In 1933, the Ohio Historical Society established the Flint Ridge State Memorial. In 1968, a museum was built around a restored prehistoric quarry which includes displays on the use of flint and the geology of Flint Ridge. Flint Ridge State Memorial is listed on the National Register of Historic Places.
Charles Smith, who later changed his name to Gerard Fowke, made the first systematic study of Flint Ridge in the 1880s. He published the results of his survey in the 1884 annual report of the Smithsonian Institution and in his 1902 book entitled Archaeological History of Ohio.
William C. Mills, former Curator of Archaeology for the Ohio Historical Society (as of 2014, the Ohio History Connection), did the most important study of Flint Ridge around 1920 when surveyed and excavated many quarry pits and workshop sites. Mills learned that the Hopewell culture was responsible for the bulk of the flint quarrying at Flint Ridge. They dug the flint from the pits and chipped it at nearby workshops into two basic forms: leaf-shaped bifaces (a biface is a flint flake or slab worked on both the front and back); and, small, cone-shaped cores for making long, thin bladelets.

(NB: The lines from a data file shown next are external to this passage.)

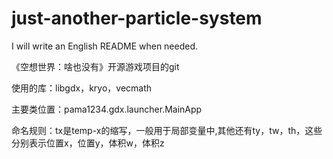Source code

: # just-another-particle-system

I will write an English README when needed.

<!-- 《空想世界》的沙盒备选场景之一 -->

<!-- 支持并行计算的粒子系统，有可用的安卓版，可以联机，部署服务器，之类的，还没写完 -->

《空想世界：啥也没有》开源游戏项目的git

使用的库：libgdx，kryo，vecmath

主要类位置：pama1234.gdx.launcher.MainApp

命名规则：tx是temp-x的缩写，一般用于局部变量中,其他还有ty，tw，th，这些分别表示位置x，位置y，体积w，体积z
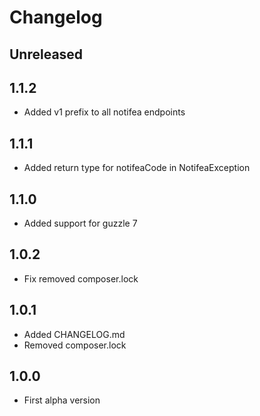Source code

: # Changelog

## Unreleased

## 1.1.2

- Added v1 prefix to all notifea endpoints

## 1.1.1

- Added return type for notifeaCode in NotifeaException

## 1.1.0

- Added support for guzzle 7

## 1.0.2

- Fix removed composer.lock

## 1.0.1

- Added CHANGELOG.md
- Removed composer.lock

## 1.0.0

- First alpha version

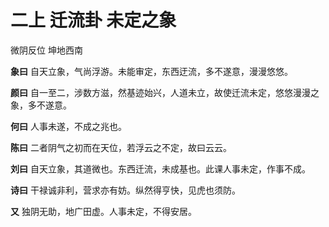 # 二上 迁流卦 未定之象

微阴反位 坤地西南

**象曰** 自天立象，气尚浮游。未能审定，东西迂流，多不遂意，漫漫悠悠。

**颜曰** 自一至二，涉数方滋，然基迹始兴，人道未立，故使迁流未定，悠悠漫漫之象，多不遂意。

**何曰** 人事未遂，不成之兆也。

**陈曰** 二者阴气之初而在天位，若浮云之不定，故曰云云。

**刘曰** 自天立象，其道微也。东西迁流，未成基也。此课人事未定，作事不成。

**诗曰** 干禄诚非利，营求亦有妨。纵然得亨快，见虎也须防。

**又** 独阴无助，地广田虚。人事未定，不得安居。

In the summers of 1987 and 1988, Richard Yerkes, Professor of Anthropology at The Ohio State University, dug several test pits and systematically collected artifacts from the surface at Flint Ridge State Memorial. The goals of Yerkes' study were to test Mills' ideas about how the Hopewell culture used Flint Ridge, and to see if he could find evidence of Hopewell villages there. Yerkes found no evidence that Hopewell people ever lived at Flint Ridge, but he did confirm Mills' conclusions about how the Hopewell extracted flint and manufactured tools.
In the fall of 1997, Ohio Historical Society archaeologists Bradley Lepper and William Pickard excavated a large area at Flint Ridge that was to become the site of a picnic shelter. They excavated more than 1400 cubic feet of earth and recovered nearly a ton of flint tools and discarded chips, this investigation also confirming Mills' conclusions. Most of the tools found were bifaces, cores, and bladelets made by the Hopewell culture.
- Lepper, Bradley T., Richard W. Yerkes, and William H. Pickard: "Prehistoric Flint Procurement Strategies at Flint Ridge, Licking County, Ohio." Midcontinental Journal of Archaeology Volume 26, pp. 53-78, 2001.
- Lepper, Bradley T. Ohio Archaeology: An Illustrated Chronicle of Ohio's Ancient American Indian Cultures. Wilmington, Ohio, Orange Frazer Press, 2005.